Bankacılık ekosistemi içerisinde sürdürülebilir bir dünyaya ulaşmaya katkı sağlayacak kaynaklara erişimi arttırdıklarını ifade eden Binbaşgil, bu kaynakların doğru yerlere yönlendirilmesi için yapılar kurup, ürün ve hizmetler tasarladıklarının da altını çizdi. Daha sürdürülebilir bir ekonomi için şirketlerin dönüşüm yolculuğunda onlara finansman sağladıklarını belirten Binbaşgil, bankacılık sektöründe sürdürülebilirlik alanında somut hedef veren öncü bankalar arasında olduklarını söyledi. Binbaşgil sözlerine şöyle devam etti: “2030 yılına kadar ülkemize 200 milyar TL sürdürülebilir kredi finansmanı sağlayacağız. Bu kredi hacmiyle orantılı olarak, bankamıza sağlayacağımız sürdürülebilirlikle ilintili finansmanı da 2030 yılına kadar artırmayı hedefliyoruz. Ayrıca, sürdürülebilir yatırım kategorisine giren yatırım fonları bakiyesini de 2030 yılına kadar 15 milyar TL’ye çıkarmayı taahhüt ediyoruz.”

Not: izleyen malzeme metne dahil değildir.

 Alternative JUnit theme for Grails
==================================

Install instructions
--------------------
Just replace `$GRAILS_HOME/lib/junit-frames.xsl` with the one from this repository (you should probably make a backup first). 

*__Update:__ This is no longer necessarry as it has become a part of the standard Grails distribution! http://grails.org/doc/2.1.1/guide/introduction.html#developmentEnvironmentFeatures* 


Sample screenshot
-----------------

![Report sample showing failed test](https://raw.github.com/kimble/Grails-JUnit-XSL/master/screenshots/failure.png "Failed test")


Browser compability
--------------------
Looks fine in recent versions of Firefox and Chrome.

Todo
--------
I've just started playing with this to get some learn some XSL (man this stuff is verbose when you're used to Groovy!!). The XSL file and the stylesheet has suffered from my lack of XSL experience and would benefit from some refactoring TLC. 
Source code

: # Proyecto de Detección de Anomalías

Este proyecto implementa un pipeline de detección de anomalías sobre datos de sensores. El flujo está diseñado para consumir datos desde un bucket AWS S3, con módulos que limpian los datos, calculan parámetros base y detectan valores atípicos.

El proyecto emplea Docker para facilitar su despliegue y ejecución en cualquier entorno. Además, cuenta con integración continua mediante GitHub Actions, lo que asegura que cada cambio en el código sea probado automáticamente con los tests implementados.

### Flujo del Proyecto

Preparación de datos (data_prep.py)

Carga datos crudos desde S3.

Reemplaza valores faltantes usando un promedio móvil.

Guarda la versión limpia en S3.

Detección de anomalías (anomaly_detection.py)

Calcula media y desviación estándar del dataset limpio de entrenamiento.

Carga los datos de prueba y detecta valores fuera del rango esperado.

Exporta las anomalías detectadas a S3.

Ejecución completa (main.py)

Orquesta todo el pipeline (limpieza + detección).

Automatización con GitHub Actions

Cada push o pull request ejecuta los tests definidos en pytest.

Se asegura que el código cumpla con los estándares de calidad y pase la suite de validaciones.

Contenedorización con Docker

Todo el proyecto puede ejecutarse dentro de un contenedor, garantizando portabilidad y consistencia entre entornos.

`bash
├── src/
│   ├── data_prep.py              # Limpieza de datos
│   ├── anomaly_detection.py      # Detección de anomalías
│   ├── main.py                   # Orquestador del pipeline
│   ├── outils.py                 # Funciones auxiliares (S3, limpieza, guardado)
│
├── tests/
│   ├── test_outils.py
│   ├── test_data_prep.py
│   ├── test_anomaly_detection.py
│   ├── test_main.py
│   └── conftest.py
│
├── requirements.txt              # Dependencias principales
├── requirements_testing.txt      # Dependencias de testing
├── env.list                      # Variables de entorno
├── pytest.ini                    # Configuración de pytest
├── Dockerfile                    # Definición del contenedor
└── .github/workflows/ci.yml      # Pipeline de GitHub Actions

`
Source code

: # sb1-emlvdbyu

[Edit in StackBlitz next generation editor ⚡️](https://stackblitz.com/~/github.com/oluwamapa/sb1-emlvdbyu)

Binbaşgil, finansal kaynaklara erişimi kısıtlı kesimler için ortaya koydukları ürün ve hizmetlerle finansal kapsayıcılığı iş modellerinin bir parçası haline getirdiklerinin altını çizdi. Binbaşgil sözlerine şöyle devam etti: “Yenilikçi bakış açımız sayesinde geleneksel bankacılık hizmetlerinin de ötesine geçiyoruz. Giderek dijitalleşen dünyada paydaşlarımızın mevcut veya henüz ortaya çıkmamış ihtiyaçlarını karşılamak için hızlı ve etkin çözümler geliştiriyoruz. Dijital bankacılık bizim için müşteri deneyimini mükemmelleştirmeyi hedefleyen bir yaklaşıma ek olarak, finansal kapsayıcılığı geliştirmek için de önemli bir araç. Bu kapsamda, müşterilerimize sunduğumuz dijital ve yenilikçi ürün ve hizmetleri geliştirerek yaygınlaştıracağız. 2030 yılına kadar finansal açıdan güçlendirdiğimiz kişi sayısını artıracağız.”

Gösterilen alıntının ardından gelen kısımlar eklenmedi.